Search code examples
pythonpandas-groupbypandas-melt

groupby and melt Function of COVID-19 URL data with Python


I created a function that read COVID-19 CSV file from a URL, drop some features, and groupby a Country/ Region names. I want this function to use DataFrame.melt to keep 'Country/Region' constant and bring all the dates that existed in rows as a single column. I face the error that "The following 'id_vars' is not present in the DataFrame: ['Country/Region']".

def meltedgroupby_covid_data (hopkin_url, case_type):
df =  pd.read_csv (hopkin_url)
df_drop = df.drop (['Province/State', 'Lat', 'Long'], axis = 1)
groupby_covid = df_drop.groupby(df_drop['Country/Region']).aggregate('sum')
meltedgrouped = groupby_covid.melt(id_vars = ['Country/Region'])
meltedgrouped.rename (columns = {'variable': "Date", "value": covid_case}, inplace = True)
return meltedgrouped

Calling Function

confirmed_statistic = groupby_covid_data('https://raw.githubusercontent.com/CSSEGISandData/COVID-19/master/csse_covid_19_data/csse_covid_19_time_series/time_series_covid19_confirmed_global.csv', 'Confirmed')

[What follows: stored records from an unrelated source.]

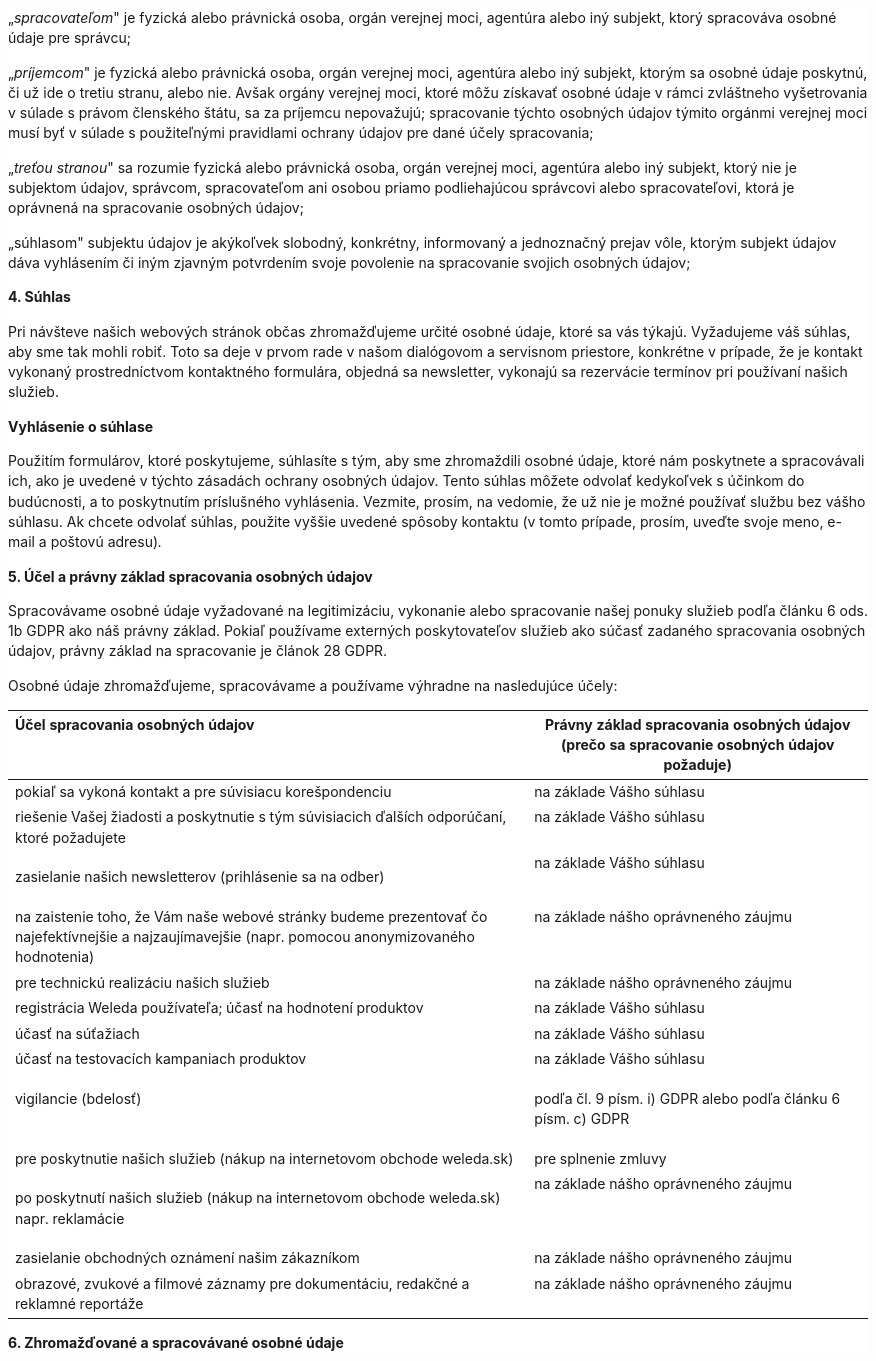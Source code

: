 „*spracovateľom*" je fyzická alebo právnická osoba, orgán verejnej moci, agentúra alebo iný subjekt, ktorý spracováva osobné údaje pre správcu;

„*príjemcom*" je fyzická alebo právnická osoba, orgán verejnej moci, agentúra alebo iný subjekt, ktorým sa osobné údaje poskytnú, či už ide o tretiu stranu, alebo nie. Avšak orgány verejnej moci, ktoré môžu získavať osobné údaje v rámci zvláštneho vyšetrovania v súlade s právom členského štátu, sa za príjemcu nepovažujú; spracovanie týchto osobných údajov týmito orgánmi verejnej moci musí byť v súlade s použiteľnými pravidlami ochrany údajov pre dané účely spracovania;

„*treťou stranou*" sa rozumie fyzická alebo právnická osoba, orgán verejnej moci, agentúra alebo iný subjekt, ktorý nie je subjektom údajov, správcom, spracovateľom ani osobou priamo podliehajúcou správcovi alebo spracovateľovi, ktorá je oprávnená na spracovanie osobných údajov;

„súhlasom" subjektu údajov je akýkoľvek slobodný, konkrétny, informovaný a jednoznačný prejav vôle, ktorým subjekt údajov dáva vyhlásením či iným zjavným potvrdením svoje povolenie na spracovanie svojich osobných údajov;

**4. Súhlas**

Pri návšteve našich webových stránok občas zhromažďujeme určité osobné údaje, ktoré sa vás týkajú. Vyžadujeme váš súhlas, aby sme tak mohli robiť. Toto sa deje v prvom rade v našom dialógovom a servisnom priestore, konkrétne v prípade, že je kontakt vykonaný prostredníctvom kontaktného formulára, objedná sa newsletter, vykonajú sa rezervácie termínov pri používaní našich služieb.

**Vyhlásenie o súhlase**

Použitím formulárov, ktoré poskytujeme, súhlasíte s tým, aby sme zhromaždili osobné údaje, ktoré nám poskytnete a spracovávali ich, ako je uvedené v týchto zásadách ochrany osobných údajov. Tento súhlas môžete odvolať kedykoľvek s účinkom do budúcnosti, a to poskytnutím príslušného vyhlásenia. Vezmite, prosím, na vedomie, že už nie je možné používať službu bez vášho súhlasu. Ak chcete odvolať súhlas, použite vyššie uvedené spôsoby kontaktu (v tomto prípade, prosím, uveďte svoje meno, e-mail a poštovú adresu)*.*

**5. Účel a právny základ spracovania osobných údajov**

Spracovávame osobné údaje vyžadované na legitimizáciu, vykonanie alebo spracovanie našej ponuky služieb podľa článku 6 ods. 1b GDPR ako náš právny základ. Pokiaľ používame externých poskytovateľov služieb ako súčasť zadaného spracovania osobných údajov, právny základ na spracovanie je článok 28 GDPR.

Osobné údaje zhromažďujeme, spracovávame a používame výhradne na nasledujúce účely:

|**Účel spracovania osobných údajov**|**Právny základ spracovania osobných údajov (prečo sa spracovanie osobných údajov požaduje)**|
| :- | - |
|pokiaľ sa vykoná kontakt a pre súvisiacu korešpondenciu|na základe Vášho súhlasu|
|riešenie Vašej žiadosti a poskytnutie s tým súvisiacich ďalších odporúčaní, ktoré požadujete|na základe Vášho súhlasu|
|<p>zasielanie našich newsletterov (prihlásenie sa na odber)</p><p></p>|na základe Vášho súhlasu|
|na zaistenie toho, že Vám naše webové stránky budeme prezentovať čo najefektívnejšie a najzaujímavejšie (napr. pomocou anonymizovaného hodnotenia)|na základe nášho oprávneného záujmu|
|pre technickú realizáciu našich služieb|na základe nášho oprávneného záujmu|
|registrácia Weleda používateľa; účasť na hodnotení produktov|na základe Vášho súhlasu|
|účasť na súťažiach|na základe Vášho súhlasu|
|účasť na testovacích kampaniach produktov|na základe Vášho súhlasu|
|<p>vigilancie (bdelosť)</p><p></p>|<p>podľa čl. 9 písm. i) GDPR alebo podľa článku 6 písm. c) GDPR</p><p>   </p>|
|pre poskytnutie našich služieb (nákup na internetovom obchode weleda.sk)|pre splnenie zmluvy|
|<p>po poskytnutí našich služieb (nákup na internetovom obchode weleda.sk) napr. reklamácie</p><p></p>|na základe nášho oprávneného záujmu|
|zasielanie obchodných oznámení našim zákazníkom|na základe nášho oprávneného záujmu|
|obrazové, zvukové a filmové záznamy pre dokumentáciu, redakčné a reklamné reportáže|na základe nášho oprávneného záujmu|
**6. Zhromažďované a spracovávané osobné údaje**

I need this to look like this at the end 'Country/Region', 'Date', 'Confirmed'. Can I do the groupby and melt in one function or It needs to be divided into two separated parts?


Solution

  • I think in this case you will need to add the next statement after doing the groupBy

    groupby_covid = groupby_covid.reset_index()
    

    What happens is that after grouping the Country/Region field is returning as an index and then that generates the error you are facing.